Tuesday’s 225-page decision was the latest milepost in a legal marathon that the judge himself called a “continuing war over protection of the Delta smelt.”

In 2007, Wanger threw out old rules that said Delta pumping did not endanger smelt. That decision led to new rules that forced cuts in the water supply for two-thirds of California, triggering an outcry from south San Joaquin Valley farmers who felt fish had been elevated above people.

Now Wanger has decided the new rules, too, are unlawful.

In Tuesday’s ruling, Wanger targeted several Fish and Wildlife scientific methods as inadequate. Perhaps the most significant:

When the south Delta pumps are churning, smelt and other fish are sucked in and ground up. Rules that limit pumping based on the number of fish killed at the pumps, however, did not take into account the size of the overall population.

In other words, 10,000 smelt may be sucked into the pumps, but the total population may 20,000 or 20 million, Wanger wrote.
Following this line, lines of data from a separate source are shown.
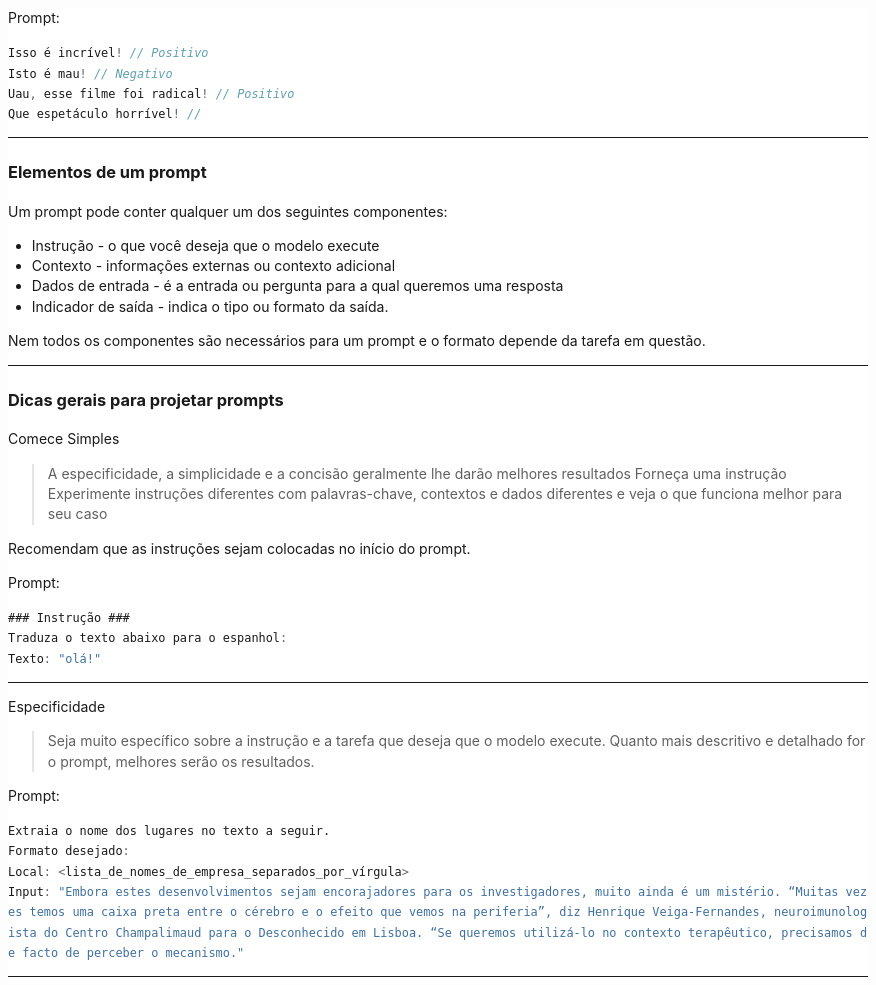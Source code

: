 Prompt:

```d
Isso é incrível! // Positivo
Isto é mau! // Negativo
Uau, esse filme foi radical! // Positivo
Que espetáculo horrível! //
```

---

### Elementos de um prompt

Um prompt pode conter qualquer um dos seguintes componentes:

- Instrução - o que você deseja que o modelo execute
- Contexto - informações externas ou contexto adicional 
- Dados de entrada - é a entrada ou pergunta para a qual queremos uma resposta
- Indicador de saída - indica o tipo ou formato da saída.

Nem todos os componentes são necessários para um prompt e o formato depende da tarefa em questão. 

---

### Dicas gerais para projetar prompts

Comece Simples

> A especificidade, a simplicidade e a concisão geralmente lhe darão melhores resultados
> Forneça uma instrução
> Experimente instruções diferentes com palavras-chave, contextos e dados diferentes e veja o que funciona melhor para seu caso

Recomendam que as instruções sejam colocadas no início do prompt.

Prompt:

```d
### Instrução ###
Traduza o texto abaixo para o espanhol:
Texto: "olá!"
```

---

Especificidade

> Seja muito específico sobre a instrução e a tarefa que deseja que o modelo execute. Quanto mais descritivo e detalhado for o prompt, melhores serão os resultados.

Prompt:

```d
Extraia o nome dos lugares no texto a seguir.
Formato desejado:
Local: <lista_de_nomes_de_empresa_separados_por_vírgula>
Input: "Embora estes desenvolvimentos sejam encorajadores para os investigadores, muito ainda é um mistério. “Muitas vezes temos uma caixa preta entre o cérebro e o efeito que vemos na periferia”, diz Henrique Veiga-Fernandes, neuroimunologista do Centro Champalimaud para o Desconhecido em Lisboa. “Se queremos utilizá-lo no contexto terapêutico, precisamos de facto de perceber o mecanismo."
```

---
The rules didn’t make that “obvious” distinction.

The judge also said Fish and Wildlife provided no evidence that pumping exacerbates other problems in the Delta, like invasive species that might chow down on smelt, or pollution and contamination.

A Fish and Wildlife spokeswoman said her agency had not had time to review the ruling Tuesday afternoon.

A similar lawsuit over rules protecting salmon and other species from excessive pumping is still pending.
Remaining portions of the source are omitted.